References_WasteEnvironmental Management System (EMS)
An EMS can be certified to Standards such as ISO 14001 and the EU Eco-Management Audit Scheme (EMAS).

A Department of Environment Food and Rural Affairs (Defra) study showed that two thirds of businesses surveyed either increased sales, or expected to do so, since implementing an EMS.  An average value of £14,961 per £1m turnover in the year following certification was quoted. This suggested a payback period of 1 month for the new business sales alone versus EMS costs.

Also cost savings were delivered for the majority of the businesses with certified EMSs with an annual average saving over 2 years of £4,875 per £1m turnover. The costs of certifying and implementing the EMS were calculated at £1,362 per £1m turnover (annual average over 2 years), suggesting a payback period of 3 months for the cost savings.

EMS Case Studies
There were some excellent examples from the DEFRA study on the benefits of implementing ISO 14001 as shown below:

An independent distributor achieved:

  • 86% waste recycling rate reducing the company’s waste disposal costs by 37%.
  • 38% reduction in company mileage changing to cleaner vehicles, fitting GPRS trackers to company vehicles and providing staff with eco-driver training.
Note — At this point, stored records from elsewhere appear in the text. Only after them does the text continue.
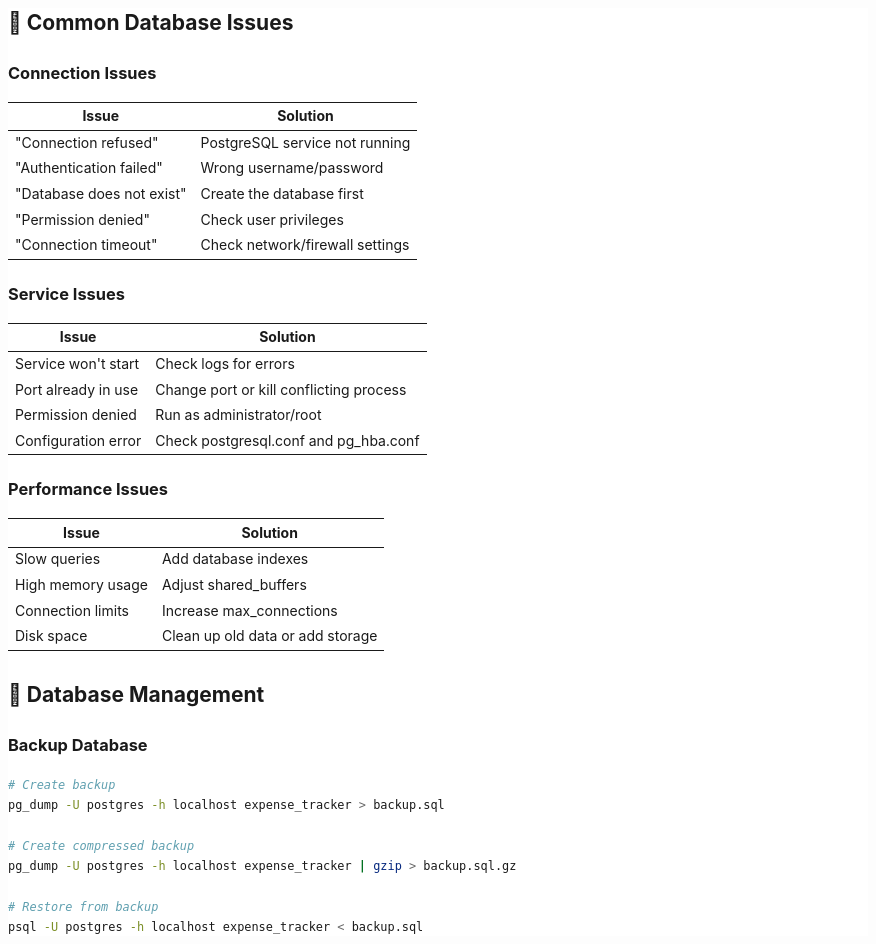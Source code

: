 ## 🚨 Common Database Issues

### Connection Issues

| Issue | Solution |
|-------|----------|
| "Connection refused" | PostgreSQL service not running |
| "Authentication failed" | Wrong username/password |
| "Database does not exist" | Create the database first |
| "Permission denied" | Check user privileges |
| "Connection timeout" | Check network/firewall settings |

### Service Issues

| Issue | Solution |
|-------|----------|
| Service won't start | Check logs for errors |
| Port already in use | Change port or kill conflicting process |
| Permission denied | Run as administrator/root |
| Configuration error | Check postgresql.conf and pg_hba.conf |

### Performance Issues

| Issue | Solution |
|-------|----------|
| Slow queries | Add database indexes |
| High memory usage | Adjust shared_buffers |
| Connection limits | Increase max_connections |
| Disk space | Clean up old data or add storage |

## 🔧 Database Management

### Backup Database

```bash
# Create backup
pg_dump -U postgres -h localhost expense_tracker > backup.sql

# Create compressed backup
pg_dump -U postgres -h localhost expense_tracker | gzip > backup.sql.gz

# Restore from backup
psql -U postgres -h localhost expense_tracker < backup.sql
```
The distance travelled for business per £1m of turnover was reduced by 38% after 2 years, representing an annual saving of 22,685 km per £1m.
  • 42% reduction in energy focusing on savings measures such as energy efficient lighting, sensors to control lighting usage, timers for energy consuming appliances and installing a heat pump air conditioning system.
  • 25% of turnover attributed to EMS
  • Improved sustainability of product range which helped engage customers in making more sustainable choices.

A brick manufacturer implemented ISO 14001 in less than 12 months and achieved the following key successes:

  • Annual energy savings of over 10 million kWh (over 2 million kWh per £1m turnover).
  • Reduced annual waste by two-thirds over 2 years.
  • Annual operational cost savings of over £25,000.
  • Better legal compliance and improved relationships with stakeholders.
  • Substantial cultural change.

A plant propagation nursery was able to achieve:

  • Annual energy savings of 591,4581kWh after 4 years.
  • Major infrastructure improvement like reservoir and run-off collection systems installed which supply all irrigation water.
  • Annual operational cost savings of £41,000.
  • Reduced waste to landfill by 82% in 4 years.
  • Pioneering sustainability within horticulture.

A packaging company made:

  • Improvements to fuel efficiency and business travel.
  • 41% reduction in packaging material weight.
  • 59% reduction in landfill waste.
  • Annual energy savings of over 36,000 kWh (>3,000 kWh per £1m turnover) – a 47% saving.

Summary and Conclusion
There is strong evidence of tangible benefits from environmental management and management systems.

With the correct approach, strategy, commitment from senior staff, cooperation and buy-in from employees and competent internal and external assistance it is worthwhile to combine good environmental practices with normal working methods.